_Exercise description_
Reproduce exactly the lines from the start of the records through the line containing "-sample input file", both included. Leave the pictures out.

_Working data_
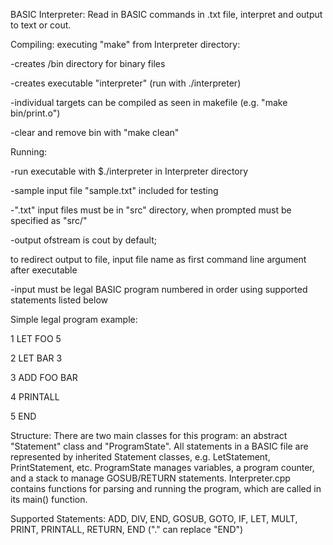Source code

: BASIC Interpreter: Read in BASIC commands in .txt file, interpret and output to text or cout.

Compiling:
executing "make" from Interpreter directory:

-creates /bin directory for binary files

-creates executable "interpreter" (run with ./interpreter)

-individual targets can be compiled as seen in makefile (e.g. "make bin/print.o")

-clear and remove bin with "make clean"

Running:

-run executable with $./interpreter in Interpreter directory

-sample input file "sample.txt" included for testing

-".txt" input files must be in "src" directory, when prompted must be specified as "src/<filename>"

-output ofstream is cout by default;

to redirect output to file, input file name as first command line argument after executable

-input must be legal BASIC program numbered in order using supported statements listed below

Simple legal program example:

1 LET FOO 5

2 LET BAR 3

3 ADD FOO BAR

4 PRINTALL

5 END

Structure:
There are two main classes for this program: an abstract "Statement" class and "ProgramState". All statements in a BASIC file are represented by inherited Statement classes, e.g. LetStatement, PrintStatement, etc.
ProgramState manages variables, a program counter, and a stack to manage GOSUB/RETURN statements. Interpreter.cpp contains functions for parsing and running the program, which are called in its main() function.

Supported Statements: ADD, DIV, END, GOSUB, GOTO, IF, LET, MULT, PRINT, PRINTALL, RETURN, END ("." can replace "END")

_Output below_
Source code

: BASIC Interpreter: Read in BASIC commands in .txt file, interpret and output to text or cout.

Compiling:
executing "make" from Interpreter directory:

-creates /bin directory for binary files

-creates executable "interpreter" (run with ./interpreter)

-individual targets can be compiled as seen in makefile (e.g. "make bin/print.o")

-clear and remove bin with "make clean"

Running:

-run executable with $./interpreter in Interpreter directory

-sample input file "sample.txt" included for testing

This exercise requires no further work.